* _Problem statement_
Of the lines in the data below, count the ones holding the string "layout", and answer with that number only.

Saved entries:

++++++++++++++++++++

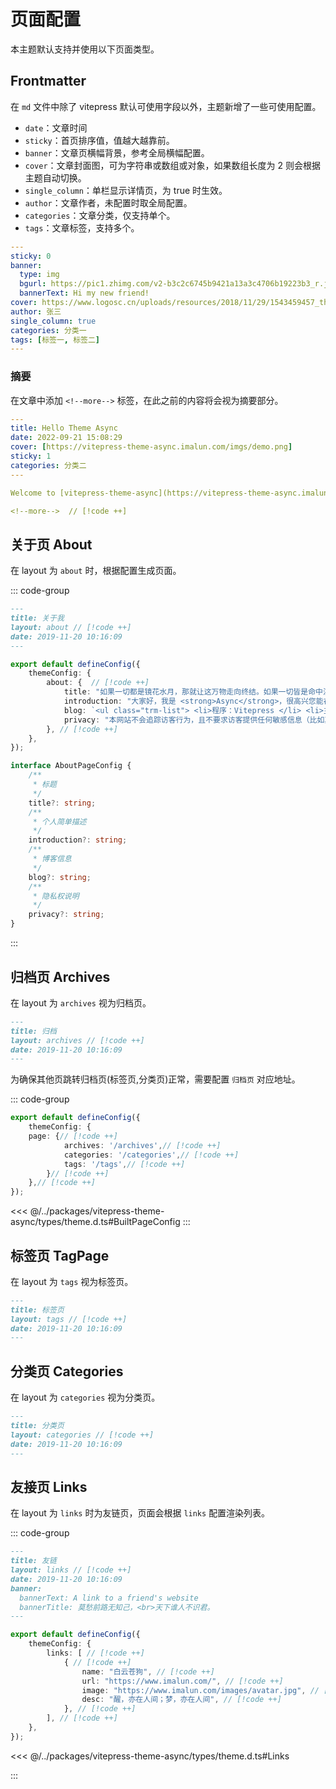# 页面配置

本主题默认支持并使用以下页面类型。

## Frontmatter

在 `md` 文件中除了 vitepress 默认可使用字段以外，主题新增了一些可使用配置。

- `date`：文章时间
- `sticky`：首页排序值，值越大越靠前。
- `banner`：文章页横幅背景，参考全局横幅配置。
- `cover`：文章封面图，可为字符串或数组或对象，如果数组长度为 2 则会根据主题自动切换。
- `single_column`：单栏显示详情页，为 true 时生效。
- `author`：文章作者，未配置时取全局配置。
- `categories`：文章分类，仅支持单个。
- `tags`：文章标签，支持多个。

```yaml
---
sticky: 0
banner:
  type: img
  bgurl: https://pic1.zhimg.com/v2-b3c2c6745b9421a13a3c4706b19223b3_r.jpg
  bannerText: Hi my new friend!
cover: https://www.logosc.cn/uploads/resources/2018/11/29/1543459457_thumb.jpg
author: 张三
single_column: true
categories: 分类一
tags: [标签一, 标签二]
---
```

### 摘要

在文章中添加 `<!--more-->` 标签，在此之前的内容将会视为摘要部分。

```yaml
---
title: Hello Theme Async
date: 2022-09-21 15:08:29
cover: [https://vitepress-theme-async.imalun.com/imgs/demo.png]
sticky: 1
categories: 分类二
---

Welcome to [vitepress-theme-async](https://vitepress-theme-async.imalun.com/).

<!--more-->  // [!code ++]
```

## 关于页 About

在 layout 为 `about` 时，根据配置生成页面。

::: code-group

```md [about.md]
---
title: 关于我
layout: about // [!code ++]
date: 2019-11-20 10:16:09
---
```

```ts [config]
export default defineConfig({
	themeConfig: {
		about: {  // [!code ++]
			title: "如果一切都是镜花水月，那就让这万物走向终结。如果一切皆是命中注定，那就让这世界消失殆尽。",  // [!code ++]
			introduction: "大家好，我是 <strong>Async</strong>，很高兴您能在浩瀚如烟的互联网世界里发现这个博客，更感谢您能够饶有兴致地浏览这个页面。建立这个 Blog 是出于兴趣爱好，我将在此分会分享一些学习笔记，可能还会分享少许图片、视频以及其他有趣东西的链接。", // [!code ++]
			blog: `<ul class="trm-list"> <li>程序：Vitepress </li> <li>主题：vitepress-theme-async </li> </ul>`, // [!code ++]
			privacy: "本网站不会追踪访客行为，且不要求访客提供任何敏感信息（比如真实姓名、身份证号码、手机号等），因而也不存在任何隐私泄漏问题。访客参与评论，必须遵守法律法规和基本道德规范，文明礼貌。严禁发布任何有关淫秽、反动、暴力、博彩、恐吓、低俗的内容或违法信息，在尊重言论自由的同时请保持和平与理性。请勿对他人采取不友好的评论或其它过激行为。", // [!code ++]
		}, // [!code ++]
	},
});
```

```ts [type.d.ts]
interface AboutPageConfig {
	/**
	 * 标题
	 */
	title?: string;
	/**
	 * 个人简单描述
	 */
	introduction?: string;
	/**
	 * 博客信息
	 */
	blog?: string;
	/**
	 * 隐私权说明
	 */
	privacy?: string;
}
```

:::

## 归档页 Archives

在 layout 为 `archives` 视为归档页。

```md [archives.md]
---
title: 归档
layout: archives // [!code ++]
date: 2019-11-20 10:16:09
---
```

为确保其他页跳转归档页(标签页,分类页)正常，需要配置 `归档页` 对应地址。

::: code-group

```ts [config]
export default defineConfig({
	themeConfig: {
	page: {// [!code ++]
			archives: '/archives',// [!code ++]
			categories: '/categories',// [!code ++]
			tags: '/tags',// [!code ++]
		}// [!code ++]
	},// [!code ++]
});
```

<<< @/../packages/vitepress-theme-async/types/theme.d.ts#BuiltPageConfig
:::

## 标签页 TagPage

在 layout 为 `tags` 视为标签页。

```md [tags.md]
---
title: 标签页
layout: tags // [!code ++]
date: 2019-11-20 10:16:09
---
```

## 分类页 Categories

在 layout 为 `categories` 视为分类页。

```md [categories.md]
---
title: 分类页
layout: categories // [!code ++]
date: 2019-11-20 10:16:09
---
```

## 友接页 Links

在 layout 为 `links` 时为友链页，页面会根据 `links` 配置渲染列表。

::: code-group

```md [link.md]
---
title: 友链
layout: links // [!code ++]
date: 2019-11-20 10:16:09
banner:
  bannerText: A link to a friend's website
  bannerTitle: 莫愁前路无知己，<br>天下谁人不识君。
---
```

```ts [config]
export default defineConfig({
	themeConfig: {
		links: [ // [!code ++]
			{ // [!code ++]
				name: "白云苍狗", // [!code ++]
				url: "https://www.imalun.com/", // [!code ++]
				image: "https://www.imalun.com/images/avatar.jpg", // [!code ++]
				desc: "醒，亦在人间；梦，亦在人间", // [!code ++]
			}, // [!code ++]
		], // [!code ++]
	},
});
```

<<< @/../packages/vitepress-theme-async/types/theme.d.ts#Links

:::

++++++++++++++++++++

* _Task result_
10